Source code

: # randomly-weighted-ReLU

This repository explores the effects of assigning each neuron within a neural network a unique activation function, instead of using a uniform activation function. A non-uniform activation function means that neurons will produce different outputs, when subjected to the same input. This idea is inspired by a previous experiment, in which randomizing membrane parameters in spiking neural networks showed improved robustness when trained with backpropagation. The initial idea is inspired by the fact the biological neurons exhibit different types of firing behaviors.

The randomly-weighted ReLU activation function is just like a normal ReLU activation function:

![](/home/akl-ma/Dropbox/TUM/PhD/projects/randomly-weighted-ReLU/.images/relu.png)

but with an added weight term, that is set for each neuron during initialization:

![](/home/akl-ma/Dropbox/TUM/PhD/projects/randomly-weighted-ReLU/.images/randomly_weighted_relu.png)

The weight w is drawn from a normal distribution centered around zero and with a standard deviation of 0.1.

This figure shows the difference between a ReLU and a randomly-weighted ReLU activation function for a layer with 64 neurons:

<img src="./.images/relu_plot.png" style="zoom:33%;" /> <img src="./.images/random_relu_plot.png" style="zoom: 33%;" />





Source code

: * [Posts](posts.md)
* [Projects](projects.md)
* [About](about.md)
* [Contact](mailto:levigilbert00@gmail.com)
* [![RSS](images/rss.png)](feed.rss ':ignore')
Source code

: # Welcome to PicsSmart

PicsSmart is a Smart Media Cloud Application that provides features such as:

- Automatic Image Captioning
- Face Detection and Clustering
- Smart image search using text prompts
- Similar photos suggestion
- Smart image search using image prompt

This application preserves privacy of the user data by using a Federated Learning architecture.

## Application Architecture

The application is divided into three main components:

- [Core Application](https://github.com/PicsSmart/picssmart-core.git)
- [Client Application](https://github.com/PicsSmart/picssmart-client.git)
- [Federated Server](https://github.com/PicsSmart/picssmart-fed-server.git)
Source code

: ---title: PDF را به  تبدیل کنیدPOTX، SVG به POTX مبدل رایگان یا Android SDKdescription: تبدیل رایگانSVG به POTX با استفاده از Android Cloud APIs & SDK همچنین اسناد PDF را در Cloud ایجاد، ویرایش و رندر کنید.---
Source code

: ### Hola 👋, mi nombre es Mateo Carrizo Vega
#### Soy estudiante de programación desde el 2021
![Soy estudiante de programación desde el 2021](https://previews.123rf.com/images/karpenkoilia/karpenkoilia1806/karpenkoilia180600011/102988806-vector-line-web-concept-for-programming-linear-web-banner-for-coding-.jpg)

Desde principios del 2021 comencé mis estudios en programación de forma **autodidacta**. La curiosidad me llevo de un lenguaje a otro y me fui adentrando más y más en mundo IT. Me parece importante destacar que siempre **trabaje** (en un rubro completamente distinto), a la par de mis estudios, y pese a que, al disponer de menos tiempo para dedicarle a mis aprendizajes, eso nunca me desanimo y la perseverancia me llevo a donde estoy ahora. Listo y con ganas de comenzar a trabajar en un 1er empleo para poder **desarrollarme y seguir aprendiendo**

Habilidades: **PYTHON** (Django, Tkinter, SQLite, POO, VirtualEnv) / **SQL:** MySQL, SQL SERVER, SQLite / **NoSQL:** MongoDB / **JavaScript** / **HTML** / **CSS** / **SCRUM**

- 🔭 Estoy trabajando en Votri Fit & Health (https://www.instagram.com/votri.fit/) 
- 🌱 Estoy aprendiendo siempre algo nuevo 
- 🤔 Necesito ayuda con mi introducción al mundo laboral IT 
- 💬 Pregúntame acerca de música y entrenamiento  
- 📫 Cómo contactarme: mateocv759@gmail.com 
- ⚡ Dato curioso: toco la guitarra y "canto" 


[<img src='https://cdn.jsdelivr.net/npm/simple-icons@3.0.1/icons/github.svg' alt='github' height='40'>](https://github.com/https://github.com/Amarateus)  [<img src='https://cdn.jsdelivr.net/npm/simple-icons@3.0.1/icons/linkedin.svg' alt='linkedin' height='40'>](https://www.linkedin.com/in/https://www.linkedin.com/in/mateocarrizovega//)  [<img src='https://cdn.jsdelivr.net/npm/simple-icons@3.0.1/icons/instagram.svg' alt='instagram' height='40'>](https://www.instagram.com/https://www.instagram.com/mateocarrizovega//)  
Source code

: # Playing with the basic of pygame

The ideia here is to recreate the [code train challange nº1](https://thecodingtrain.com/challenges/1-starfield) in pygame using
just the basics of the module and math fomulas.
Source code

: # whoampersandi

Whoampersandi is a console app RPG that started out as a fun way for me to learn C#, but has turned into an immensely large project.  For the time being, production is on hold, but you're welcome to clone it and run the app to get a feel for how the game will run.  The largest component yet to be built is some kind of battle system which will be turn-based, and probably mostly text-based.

Exercise description: Search the data above and return each line in which "estudiante" occurs.

Result for this task:
#### Soy estudiante de programación desde el 2021
![Soy estudiante de programación desde el 2021](https://previews.123rf.com/images/karpenkoilia/karpenkoilia1806/karpenkoilia180600011/102988806-vector-line-web-concept-for-programming-linear-web-banner-for-coding-.jpg)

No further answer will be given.